CHAPITRE II
En face l'un de l'autre
Dix minutes plus tard, une légère embarcation,
un gig, quittait la sacolève et déposait au pied du môle,
sans aucun
compagnon, sans aucune arme, cet homme devant lequel les Vityliens
venaient de
battre si prestement en retraite.
C'était le capitaine de la
Karysta
ainsi se nommait le petit bâtiment qui venait de mouiller dans le port.
Cet homme, de moyenne taille, laissait voir un front haut
et fier sous son épais bonnet de marin. Dans ses yeux durs, un regard
fixe. Au-dessus de sa lèvre, des moustaches de Klephte, tendues horizontalement,
finissant en grosse touffe, non en pointe. Sa poitrine était large, ses
membres vigoureux. Ses
cheveux noirs tombaient en boucles sur ses épaules.
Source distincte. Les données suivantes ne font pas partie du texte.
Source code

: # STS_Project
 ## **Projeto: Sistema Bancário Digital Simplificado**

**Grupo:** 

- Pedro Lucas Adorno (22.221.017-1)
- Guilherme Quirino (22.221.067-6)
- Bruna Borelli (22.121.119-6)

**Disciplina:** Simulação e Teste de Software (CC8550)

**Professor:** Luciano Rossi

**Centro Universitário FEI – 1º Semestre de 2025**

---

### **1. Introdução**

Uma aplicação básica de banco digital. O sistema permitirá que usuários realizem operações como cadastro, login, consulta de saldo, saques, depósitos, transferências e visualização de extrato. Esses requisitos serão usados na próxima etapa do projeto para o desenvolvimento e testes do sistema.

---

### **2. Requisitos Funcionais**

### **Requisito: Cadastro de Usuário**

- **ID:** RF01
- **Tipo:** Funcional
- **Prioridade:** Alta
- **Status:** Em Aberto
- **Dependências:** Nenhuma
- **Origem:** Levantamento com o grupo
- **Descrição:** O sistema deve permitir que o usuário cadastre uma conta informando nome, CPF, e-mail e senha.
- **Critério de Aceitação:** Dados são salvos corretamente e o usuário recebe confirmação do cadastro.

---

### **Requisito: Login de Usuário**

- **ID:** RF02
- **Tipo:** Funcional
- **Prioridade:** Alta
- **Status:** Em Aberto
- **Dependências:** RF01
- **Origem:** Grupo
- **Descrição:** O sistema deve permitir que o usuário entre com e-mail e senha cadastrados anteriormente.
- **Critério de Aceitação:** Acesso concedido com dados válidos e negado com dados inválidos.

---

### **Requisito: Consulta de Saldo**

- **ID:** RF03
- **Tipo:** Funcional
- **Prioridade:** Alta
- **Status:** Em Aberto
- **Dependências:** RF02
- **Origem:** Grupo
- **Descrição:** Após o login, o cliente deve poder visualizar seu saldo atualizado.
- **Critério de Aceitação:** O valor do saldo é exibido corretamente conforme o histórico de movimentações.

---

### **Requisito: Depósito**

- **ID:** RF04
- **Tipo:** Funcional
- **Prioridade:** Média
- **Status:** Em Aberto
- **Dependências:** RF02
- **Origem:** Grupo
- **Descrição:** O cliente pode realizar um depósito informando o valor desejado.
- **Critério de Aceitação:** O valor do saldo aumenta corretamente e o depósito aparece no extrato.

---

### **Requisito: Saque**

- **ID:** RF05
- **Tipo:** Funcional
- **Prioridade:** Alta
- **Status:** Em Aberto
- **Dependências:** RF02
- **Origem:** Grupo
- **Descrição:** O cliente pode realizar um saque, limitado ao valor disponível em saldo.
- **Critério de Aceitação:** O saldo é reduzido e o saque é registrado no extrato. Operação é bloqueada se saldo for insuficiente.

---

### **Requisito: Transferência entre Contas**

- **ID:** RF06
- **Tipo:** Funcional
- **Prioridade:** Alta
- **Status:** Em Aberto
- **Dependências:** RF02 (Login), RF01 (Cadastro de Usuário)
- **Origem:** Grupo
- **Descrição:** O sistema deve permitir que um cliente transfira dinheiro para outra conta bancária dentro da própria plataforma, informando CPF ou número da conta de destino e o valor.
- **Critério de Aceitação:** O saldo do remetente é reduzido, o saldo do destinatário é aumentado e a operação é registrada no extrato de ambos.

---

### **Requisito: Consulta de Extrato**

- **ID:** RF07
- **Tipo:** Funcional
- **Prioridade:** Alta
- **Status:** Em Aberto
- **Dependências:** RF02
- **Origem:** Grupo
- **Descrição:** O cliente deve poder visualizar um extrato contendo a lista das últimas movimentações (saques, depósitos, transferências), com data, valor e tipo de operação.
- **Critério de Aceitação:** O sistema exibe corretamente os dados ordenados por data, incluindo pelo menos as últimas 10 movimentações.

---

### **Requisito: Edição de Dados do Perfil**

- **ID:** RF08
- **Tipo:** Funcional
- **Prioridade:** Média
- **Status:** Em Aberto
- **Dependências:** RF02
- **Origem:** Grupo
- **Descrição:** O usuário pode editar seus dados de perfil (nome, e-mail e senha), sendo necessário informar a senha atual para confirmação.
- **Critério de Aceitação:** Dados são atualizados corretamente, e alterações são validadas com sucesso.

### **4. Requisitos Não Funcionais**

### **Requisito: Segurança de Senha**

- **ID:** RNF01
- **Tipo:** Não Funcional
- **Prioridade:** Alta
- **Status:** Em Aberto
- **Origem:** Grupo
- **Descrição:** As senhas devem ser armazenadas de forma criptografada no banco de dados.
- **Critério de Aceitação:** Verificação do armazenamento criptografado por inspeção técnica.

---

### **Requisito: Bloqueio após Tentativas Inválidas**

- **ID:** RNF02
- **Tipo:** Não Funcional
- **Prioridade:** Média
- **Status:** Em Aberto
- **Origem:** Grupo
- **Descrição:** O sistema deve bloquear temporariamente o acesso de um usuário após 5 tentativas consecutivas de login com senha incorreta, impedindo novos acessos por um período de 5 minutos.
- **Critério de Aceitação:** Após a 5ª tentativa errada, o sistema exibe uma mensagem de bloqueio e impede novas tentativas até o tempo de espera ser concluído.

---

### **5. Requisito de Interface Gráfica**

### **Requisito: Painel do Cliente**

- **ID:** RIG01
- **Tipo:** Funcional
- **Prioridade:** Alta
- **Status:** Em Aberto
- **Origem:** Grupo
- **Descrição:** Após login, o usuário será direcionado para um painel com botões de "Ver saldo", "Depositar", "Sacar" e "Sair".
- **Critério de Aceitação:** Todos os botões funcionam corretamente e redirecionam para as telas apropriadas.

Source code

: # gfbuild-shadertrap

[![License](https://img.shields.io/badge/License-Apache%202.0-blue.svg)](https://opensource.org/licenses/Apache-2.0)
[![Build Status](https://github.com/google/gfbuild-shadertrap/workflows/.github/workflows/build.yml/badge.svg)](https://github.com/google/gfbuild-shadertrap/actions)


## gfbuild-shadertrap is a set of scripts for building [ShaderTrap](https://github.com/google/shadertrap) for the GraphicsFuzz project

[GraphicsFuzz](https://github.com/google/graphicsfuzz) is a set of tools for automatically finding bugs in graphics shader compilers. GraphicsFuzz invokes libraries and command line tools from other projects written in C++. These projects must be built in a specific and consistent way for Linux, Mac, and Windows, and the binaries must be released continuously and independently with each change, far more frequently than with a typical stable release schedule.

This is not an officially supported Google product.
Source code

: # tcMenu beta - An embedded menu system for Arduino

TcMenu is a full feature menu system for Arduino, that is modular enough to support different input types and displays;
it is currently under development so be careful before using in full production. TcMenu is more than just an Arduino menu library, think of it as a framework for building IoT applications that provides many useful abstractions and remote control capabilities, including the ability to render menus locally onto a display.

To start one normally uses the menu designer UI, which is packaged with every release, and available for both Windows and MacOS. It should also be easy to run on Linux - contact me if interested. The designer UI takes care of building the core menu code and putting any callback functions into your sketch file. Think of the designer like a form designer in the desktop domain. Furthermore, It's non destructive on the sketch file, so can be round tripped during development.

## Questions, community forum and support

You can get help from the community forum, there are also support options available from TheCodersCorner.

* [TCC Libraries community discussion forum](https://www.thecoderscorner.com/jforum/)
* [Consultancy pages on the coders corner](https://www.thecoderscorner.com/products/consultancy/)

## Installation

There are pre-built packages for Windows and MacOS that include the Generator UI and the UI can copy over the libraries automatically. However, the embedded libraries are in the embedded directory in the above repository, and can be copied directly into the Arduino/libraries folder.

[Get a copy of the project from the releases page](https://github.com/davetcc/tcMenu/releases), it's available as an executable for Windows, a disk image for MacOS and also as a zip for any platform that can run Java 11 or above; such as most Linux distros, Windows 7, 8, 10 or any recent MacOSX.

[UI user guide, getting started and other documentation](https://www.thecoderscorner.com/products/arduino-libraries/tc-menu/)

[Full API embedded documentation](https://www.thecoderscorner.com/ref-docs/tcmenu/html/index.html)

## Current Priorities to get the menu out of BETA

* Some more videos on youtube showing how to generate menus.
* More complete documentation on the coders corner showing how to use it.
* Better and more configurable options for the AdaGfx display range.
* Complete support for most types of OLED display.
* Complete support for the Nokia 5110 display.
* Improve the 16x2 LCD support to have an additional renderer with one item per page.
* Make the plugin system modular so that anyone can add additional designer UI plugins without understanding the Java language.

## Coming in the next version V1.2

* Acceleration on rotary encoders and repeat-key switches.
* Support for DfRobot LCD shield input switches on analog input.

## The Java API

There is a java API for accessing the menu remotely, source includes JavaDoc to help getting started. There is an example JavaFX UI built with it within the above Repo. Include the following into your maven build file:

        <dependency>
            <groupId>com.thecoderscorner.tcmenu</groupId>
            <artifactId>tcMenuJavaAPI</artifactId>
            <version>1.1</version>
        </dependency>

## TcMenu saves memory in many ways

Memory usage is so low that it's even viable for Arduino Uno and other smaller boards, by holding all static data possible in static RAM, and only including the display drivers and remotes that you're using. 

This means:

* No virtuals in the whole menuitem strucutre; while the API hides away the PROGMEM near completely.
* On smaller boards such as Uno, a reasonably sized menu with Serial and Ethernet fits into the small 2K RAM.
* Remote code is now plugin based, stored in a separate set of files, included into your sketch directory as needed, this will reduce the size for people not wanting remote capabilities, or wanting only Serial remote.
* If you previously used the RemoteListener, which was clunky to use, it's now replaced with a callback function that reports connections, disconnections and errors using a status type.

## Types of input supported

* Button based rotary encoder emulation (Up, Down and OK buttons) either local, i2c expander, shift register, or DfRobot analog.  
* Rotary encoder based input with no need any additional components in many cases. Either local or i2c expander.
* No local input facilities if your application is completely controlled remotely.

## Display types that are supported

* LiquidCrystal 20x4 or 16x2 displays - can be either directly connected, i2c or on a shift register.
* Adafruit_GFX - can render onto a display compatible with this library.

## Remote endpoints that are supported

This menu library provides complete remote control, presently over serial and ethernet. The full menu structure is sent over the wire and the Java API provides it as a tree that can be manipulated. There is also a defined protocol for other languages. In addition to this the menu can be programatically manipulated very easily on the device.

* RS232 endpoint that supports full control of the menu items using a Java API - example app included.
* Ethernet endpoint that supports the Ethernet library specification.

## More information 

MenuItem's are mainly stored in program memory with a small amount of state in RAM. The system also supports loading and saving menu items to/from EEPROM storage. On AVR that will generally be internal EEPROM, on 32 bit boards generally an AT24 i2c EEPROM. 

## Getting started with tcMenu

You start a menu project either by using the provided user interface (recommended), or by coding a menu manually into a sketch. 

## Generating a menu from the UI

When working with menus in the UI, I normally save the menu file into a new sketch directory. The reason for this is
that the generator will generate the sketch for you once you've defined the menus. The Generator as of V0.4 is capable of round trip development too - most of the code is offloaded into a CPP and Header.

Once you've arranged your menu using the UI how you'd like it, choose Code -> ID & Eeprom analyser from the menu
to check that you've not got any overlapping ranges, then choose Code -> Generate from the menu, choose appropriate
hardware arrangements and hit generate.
S'il avait dépassé trente- cinq ans, c'était à peine
de quelques mois. Mais son teint hâlé par les brises, la dureté
de sa physionomie, un pli de son front, creusé comme un sillon dans lequel
rien d'honnête ne pouvait germer, le faisaient paraître plus vieux
que son âge.
Quant au costume qu'il portait alors, ce n'était
ni la veste, ni le gilet, ni la fustanelle du
Palikare.
Son cafetan, à
capuchon de
couleur brune, brodé de soutaches peu voyantes, son pantalon
verdâtre, à larges plis, perdu dans des bottes montantes, rappelaient
plutôt l'habillement du marin des côtes barbaresques.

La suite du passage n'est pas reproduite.